● THE TASK:
From the line with "- You can reduce" to the line with "- Price Class 100: only", retype every line exactly, including those two, and leave out the rest of the data below.

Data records
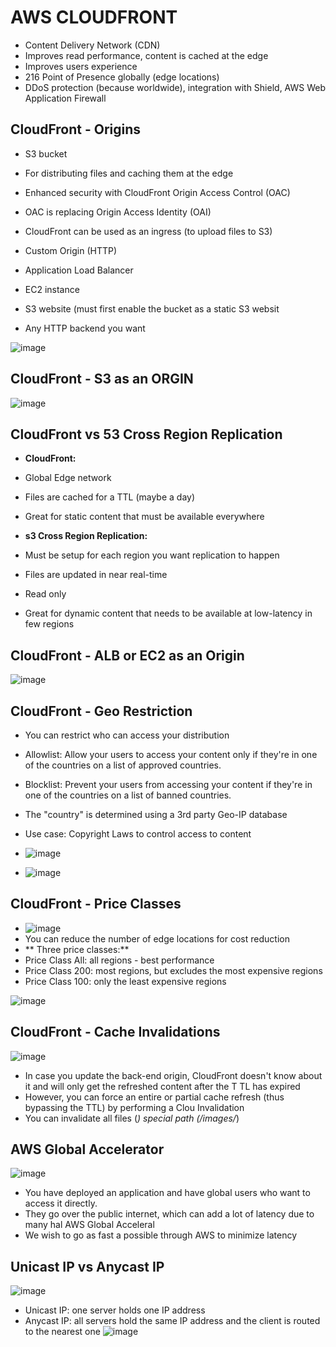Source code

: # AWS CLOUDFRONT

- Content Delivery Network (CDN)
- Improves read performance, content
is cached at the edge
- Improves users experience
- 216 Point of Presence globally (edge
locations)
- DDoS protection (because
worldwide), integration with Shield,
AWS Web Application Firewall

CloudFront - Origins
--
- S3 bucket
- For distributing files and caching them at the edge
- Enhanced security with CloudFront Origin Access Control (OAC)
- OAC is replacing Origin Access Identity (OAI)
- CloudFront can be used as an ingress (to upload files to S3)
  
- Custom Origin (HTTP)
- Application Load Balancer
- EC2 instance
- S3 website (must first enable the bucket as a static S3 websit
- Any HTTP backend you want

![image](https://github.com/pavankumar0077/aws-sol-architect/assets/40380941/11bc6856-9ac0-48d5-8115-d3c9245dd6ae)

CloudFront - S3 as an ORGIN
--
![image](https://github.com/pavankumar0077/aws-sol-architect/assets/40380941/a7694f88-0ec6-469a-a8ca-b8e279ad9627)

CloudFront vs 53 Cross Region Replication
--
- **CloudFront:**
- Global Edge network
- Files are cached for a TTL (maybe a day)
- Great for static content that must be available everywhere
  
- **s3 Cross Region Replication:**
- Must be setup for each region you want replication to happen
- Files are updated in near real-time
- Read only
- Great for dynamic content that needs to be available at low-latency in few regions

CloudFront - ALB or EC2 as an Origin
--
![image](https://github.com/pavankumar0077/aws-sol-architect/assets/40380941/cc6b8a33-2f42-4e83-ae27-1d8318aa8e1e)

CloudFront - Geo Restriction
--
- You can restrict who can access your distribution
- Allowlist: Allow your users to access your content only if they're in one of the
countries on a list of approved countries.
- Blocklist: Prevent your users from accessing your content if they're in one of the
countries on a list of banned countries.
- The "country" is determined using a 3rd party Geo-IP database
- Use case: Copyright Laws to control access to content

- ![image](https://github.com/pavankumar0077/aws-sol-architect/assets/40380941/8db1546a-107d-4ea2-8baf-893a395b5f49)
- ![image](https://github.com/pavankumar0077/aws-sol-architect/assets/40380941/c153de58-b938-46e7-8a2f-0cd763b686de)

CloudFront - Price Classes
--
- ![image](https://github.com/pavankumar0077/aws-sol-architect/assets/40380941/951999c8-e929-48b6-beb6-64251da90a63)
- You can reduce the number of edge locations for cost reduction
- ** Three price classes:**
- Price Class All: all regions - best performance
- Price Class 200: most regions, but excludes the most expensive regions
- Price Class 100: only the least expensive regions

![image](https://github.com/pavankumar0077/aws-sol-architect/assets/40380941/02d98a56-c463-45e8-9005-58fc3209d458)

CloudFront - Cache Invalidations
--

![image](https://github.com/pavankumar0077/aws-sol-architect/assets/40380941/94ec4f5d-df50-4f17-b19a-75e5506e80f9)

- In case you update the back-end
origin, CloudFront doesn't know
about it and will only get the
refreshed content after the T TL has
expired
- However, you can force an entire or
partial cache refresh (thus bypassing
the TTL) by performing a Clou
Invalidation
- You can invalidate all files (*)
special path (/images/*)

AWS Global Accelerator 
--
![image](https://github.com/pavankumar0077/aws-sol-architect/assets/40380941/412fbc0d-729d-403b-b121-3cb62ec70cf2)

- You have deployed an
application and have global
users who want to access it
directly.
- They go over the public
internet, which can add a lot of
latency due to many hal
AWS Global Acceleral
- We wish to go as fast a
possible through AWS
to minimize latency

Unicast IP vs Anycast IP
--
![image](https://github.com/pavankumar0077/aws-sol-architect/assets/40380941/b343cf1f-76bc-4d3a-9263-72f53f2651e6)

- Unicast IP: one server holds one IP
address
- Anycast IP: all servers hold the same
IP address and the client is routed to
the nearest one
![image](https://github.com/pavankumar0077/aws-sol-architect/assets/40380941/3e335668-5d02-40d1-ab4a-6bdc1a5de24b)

---

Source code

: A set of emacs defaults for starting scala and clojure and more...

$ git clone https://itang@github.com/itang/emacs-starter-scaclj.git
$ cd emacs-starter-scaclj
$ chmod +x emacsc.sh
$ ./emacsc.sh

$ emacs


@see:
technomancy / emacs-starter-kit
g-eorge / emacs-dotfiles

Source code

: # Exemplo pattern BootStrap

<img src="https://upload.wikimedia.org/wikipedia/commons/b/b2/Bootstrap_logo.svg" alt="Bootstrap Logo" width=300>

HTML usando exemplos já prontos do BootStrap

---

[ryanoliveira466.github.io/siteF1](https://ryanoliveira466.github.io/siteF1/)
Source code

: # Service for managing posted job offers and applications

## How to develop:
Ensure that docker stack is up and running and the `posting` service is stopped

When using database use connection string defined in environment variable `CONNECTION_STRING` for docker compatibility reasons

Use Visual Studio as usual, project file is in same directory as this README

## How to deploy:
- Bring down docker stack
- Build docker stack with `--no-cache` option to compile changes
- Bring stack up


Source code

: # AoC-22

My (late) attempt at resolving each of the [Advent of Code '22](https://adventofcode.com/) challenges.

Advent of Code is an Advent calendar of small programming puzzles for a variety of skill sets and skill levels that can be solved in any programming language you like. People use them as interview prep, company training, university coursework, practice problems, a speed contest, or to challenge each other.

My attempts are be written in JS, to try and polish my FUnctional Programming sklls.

● SOLUTION BELOW:
- You can reduce the number of edge locations for cost reduction
- ** Three price classes:**
- Price Class All: all regions - best performance
- Price Class 200: most regions, but excludes the most expensive regions
- Price Class 100: only the least expensive regions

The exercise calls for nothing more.